Exercise prompt — Report all lines below with the word "true".

━━ Material for this exercise

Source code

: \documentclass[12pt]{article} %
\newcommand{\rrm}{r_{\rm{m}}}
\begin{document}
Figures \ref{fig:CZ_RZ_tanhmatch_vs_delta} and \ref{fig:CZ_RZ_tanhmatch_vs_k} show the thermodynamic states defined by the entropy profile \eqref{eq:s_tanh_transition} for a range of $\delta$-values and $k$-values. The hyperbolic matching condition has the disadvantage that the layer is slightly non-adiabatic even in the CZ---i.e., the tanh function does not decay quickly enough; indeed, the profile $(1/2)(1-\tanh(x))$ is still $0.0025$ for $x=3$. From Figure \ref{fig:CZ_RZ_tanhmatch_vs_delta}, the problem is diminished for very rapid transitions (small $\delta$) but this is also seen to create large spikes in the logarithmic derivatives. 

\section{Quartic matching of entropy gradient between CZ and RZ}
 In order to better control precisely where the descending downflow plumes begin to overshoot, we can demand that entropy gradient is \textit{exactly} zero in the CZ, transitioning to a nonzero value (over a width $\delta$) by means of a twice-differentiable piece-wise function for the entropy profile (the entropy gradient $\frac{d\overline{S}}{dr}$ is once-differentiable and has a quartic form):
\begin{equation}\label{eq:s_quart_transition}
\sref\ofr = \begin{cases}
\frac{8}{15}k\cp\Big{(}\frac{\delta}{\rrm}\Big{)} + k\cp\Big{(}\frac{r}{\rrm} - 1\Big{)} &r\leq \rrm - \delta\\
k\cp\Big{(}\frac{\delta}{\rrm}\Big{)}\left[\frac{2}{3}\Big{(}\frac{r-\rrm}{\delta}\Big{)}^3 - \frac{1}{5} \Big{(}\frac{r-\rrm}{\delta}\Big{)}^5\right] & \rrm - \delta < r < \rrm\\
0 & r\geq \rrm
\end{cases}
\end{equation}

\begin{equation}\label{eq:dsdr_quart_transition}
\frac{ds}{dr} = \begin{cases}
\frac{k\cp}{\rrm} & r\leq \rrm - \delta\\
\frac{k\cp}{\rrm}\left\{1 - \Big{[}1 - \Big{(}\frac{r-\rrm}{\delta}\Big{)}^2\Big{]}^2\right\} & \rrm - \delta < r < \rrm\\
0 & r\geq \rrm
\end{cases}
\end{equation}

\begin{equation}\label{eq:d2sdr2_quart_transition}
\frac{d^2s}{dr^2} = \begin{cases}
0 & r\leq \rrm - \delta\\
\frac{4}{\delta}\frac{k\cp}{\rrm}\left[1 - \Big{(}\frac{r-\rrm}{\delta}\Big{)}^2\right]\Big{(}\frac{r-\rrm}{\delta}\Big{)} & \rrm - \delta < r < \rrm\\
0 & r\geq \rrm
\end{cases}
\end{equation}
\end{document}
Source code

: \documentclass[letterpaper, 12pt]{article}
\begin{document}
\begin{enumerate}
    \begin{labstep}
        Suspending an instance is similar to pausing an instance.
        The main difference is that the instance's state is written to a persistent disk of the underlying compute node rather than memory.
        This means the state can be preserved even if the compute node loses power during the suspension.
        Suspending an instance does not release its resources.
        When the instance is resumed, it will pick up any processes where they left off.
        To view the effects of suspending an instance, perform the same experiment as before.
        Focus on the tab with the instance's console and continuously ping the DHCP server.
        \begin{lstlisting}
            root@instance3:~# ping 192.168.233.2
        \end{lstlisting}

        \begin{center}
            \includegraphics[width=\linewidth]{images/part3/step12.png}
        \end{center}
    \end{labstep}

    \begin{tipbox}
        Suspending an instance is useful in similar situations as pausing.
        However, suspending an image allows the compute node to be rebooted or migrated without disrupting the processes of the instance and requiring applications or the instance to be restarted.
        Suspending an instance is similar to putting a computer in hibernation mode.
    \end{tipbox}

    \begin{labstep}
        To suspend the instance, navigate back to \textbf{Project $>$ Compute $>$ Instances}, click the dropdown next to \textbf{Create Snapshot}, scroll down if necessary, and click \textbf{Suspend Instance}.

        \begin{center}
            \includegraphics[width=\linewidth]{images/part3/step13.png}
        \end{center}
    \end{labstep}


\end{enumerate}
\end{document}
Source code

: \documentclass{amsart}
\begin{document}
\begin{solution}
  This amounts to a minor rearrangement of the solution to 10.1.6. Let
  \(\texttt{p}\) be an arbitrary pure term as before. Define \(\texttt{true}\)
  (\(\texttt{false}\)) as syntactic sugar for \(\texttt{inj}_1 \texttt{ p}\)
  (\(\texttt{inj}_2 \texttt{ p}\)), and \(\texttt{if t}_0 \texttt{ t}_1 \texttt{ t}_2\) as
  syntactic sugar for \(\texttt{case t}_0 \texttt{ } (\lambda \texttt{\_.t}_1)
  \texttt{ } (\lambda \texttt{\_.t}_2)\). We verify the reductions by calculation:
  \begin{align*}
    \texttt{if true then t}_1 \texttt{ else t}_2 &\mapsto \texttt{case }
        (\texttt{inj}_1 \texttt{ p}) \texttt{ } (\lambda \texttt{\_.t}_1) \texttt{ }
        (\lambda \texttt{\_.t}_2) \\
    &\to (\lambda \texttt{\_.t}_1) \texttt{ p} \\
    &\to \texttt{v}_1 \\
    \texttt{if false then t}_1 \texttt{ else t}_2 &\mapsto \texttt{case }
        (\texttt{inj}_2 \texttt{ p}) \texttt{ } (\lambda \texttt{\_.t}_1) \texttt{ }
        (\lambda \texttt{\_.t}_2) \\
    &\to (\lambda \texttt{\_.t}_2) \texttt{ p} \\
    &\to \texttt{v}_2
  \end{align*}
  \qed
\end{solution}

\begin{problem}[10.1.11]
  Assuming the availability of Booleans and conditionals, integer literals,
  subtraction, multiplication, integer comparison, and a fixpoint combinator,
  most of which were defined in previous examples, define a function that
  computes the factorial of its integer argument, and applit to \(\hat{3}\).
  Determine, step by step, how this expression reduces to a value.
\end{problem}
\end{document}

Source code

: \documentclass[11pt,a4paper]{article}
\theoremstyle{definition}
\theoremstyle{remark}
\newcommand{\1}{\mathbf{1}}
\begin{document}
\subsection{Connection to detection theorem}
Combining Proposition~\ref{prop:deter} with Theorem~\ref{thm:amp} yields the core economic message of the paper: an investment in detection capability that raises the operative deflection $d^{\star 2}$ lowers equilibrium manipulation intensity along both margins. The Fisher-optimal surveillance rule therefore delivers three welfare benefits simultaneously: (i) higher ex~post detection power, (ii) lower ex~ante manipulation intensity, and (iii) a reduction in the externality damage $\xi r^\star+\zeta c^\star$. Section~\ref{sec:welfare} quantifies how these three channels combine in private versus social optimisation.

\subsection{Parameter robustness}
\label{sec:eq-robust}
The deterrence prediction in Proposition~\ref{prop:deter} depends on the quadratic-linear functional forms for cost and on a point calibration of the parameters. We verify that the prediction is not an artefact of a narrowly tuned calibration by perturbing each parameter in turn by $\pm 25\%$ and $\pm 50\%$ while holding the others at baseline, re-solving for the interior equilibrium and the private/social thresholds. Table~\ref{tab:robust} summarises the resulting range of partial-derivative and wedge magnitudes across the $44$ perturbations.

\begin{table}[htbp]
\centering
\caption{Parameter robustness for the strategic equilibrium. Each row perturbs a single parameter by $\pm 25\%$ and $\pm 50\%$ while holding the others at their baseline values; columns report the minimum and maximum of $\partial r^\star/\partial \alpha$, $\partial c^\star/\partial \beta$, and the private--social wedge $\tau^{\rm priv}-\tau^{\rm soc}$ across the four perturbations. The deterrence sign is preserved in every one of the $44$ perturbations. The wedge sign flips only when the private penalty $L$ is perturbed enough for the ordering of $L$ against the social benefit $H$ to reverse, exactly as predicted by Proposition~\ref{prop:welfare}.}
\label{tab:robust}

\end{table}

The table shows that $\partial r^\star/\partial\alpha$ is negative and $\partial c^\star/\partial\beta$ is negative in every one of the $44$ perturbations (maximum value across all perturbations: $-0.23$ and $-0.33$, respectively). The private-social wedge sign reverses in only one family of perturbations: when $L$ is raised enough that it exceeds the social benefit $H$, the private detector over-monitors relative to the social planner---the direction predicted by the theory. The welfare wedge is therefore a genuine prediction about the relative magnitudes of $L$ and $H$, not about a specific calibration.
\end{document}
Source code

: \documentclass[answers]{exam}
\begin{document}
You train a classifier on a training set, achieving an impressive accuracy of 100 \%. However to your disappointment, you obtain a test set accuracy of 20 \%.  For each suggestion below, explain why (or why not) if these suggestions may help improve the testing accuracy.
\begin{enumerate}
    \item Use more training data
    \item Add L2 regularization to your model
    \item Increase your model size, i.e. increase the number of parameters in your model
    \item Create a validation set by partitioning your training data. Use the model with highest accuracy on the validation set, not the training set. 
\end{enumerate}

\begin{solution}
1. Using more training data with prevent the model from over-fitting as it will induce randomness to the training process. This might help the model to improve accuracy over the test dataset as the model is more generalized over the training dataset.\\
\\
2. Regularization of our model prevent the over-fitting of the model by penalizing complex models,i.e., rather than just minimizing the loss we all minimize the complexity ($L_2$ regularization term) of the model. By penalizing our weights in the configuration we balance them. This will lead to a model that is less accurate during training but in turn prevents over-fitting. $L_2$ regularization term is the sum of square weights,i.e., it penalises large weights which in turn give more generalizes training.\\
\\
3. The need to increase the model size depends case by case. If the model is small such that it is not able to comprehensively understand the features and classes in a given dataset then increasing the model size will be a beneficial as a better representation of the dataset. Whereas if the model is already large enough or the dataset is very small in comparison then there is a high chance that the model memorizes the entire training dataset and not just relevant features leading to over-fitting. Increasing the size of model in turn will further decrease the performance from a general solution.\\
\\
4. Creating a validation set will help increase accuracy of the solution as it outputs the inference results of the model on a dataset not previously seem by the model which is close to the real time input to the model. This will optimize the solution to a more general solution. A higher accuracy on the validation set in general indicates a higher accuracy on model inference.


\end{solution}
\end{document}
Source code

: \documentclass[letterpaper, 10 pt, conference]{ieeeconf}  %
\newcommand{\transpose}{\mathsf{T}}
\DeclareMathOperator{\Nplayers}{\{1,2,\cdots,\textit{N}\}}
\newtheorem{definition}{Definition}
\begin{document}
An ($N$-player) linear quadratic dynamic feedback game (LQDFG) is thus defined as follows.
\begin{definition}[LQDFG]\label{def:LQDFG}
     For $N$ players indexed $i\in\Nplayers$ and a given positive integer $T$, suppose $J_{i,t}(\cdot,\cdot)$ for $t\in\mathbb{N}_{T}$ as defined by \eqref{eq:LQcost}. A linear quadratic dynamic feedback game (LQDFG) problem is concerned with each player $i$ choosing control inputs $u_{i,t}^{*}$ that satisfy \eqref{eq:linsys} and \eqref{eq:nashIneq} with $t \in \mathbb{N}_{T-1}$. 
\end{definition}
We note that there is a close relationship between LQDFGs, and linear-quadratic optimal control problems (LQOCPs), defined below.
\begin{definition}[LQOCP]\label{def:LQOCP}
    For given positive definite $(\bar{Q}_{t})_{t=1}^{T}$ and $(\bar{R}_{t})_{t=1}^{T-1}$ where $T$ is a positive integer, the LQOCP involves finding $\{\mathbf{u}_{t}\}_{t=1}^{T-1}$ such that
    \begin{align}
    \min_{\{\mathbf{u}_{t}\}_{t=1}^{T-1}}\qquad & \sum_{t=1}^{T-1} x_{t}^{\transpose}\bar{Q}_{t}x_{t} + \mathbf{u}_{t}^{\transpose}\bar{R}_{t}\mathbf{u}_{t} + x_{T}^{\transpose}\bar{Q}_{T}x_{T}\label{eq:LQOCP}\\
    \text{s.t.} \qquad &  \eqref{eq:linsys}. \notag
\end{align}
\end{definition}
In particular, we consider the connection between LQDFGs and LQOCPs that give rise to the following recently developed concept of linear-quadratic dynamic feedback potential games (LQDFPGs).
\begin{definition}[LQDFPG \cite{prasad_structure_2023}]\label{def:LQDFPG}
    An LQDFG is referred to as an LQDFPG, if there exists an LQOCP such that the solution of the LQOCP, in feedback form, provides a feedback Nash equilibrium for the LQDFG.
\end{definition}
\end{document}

━━━━

Written solution —
  \(\texttt{p}\) be an arbitrary pure term as before. Define \(\texttt{true}\)
    \texttt{if true then t}_1 \texttt{ else t}_2 &\mapsto \texttt{case }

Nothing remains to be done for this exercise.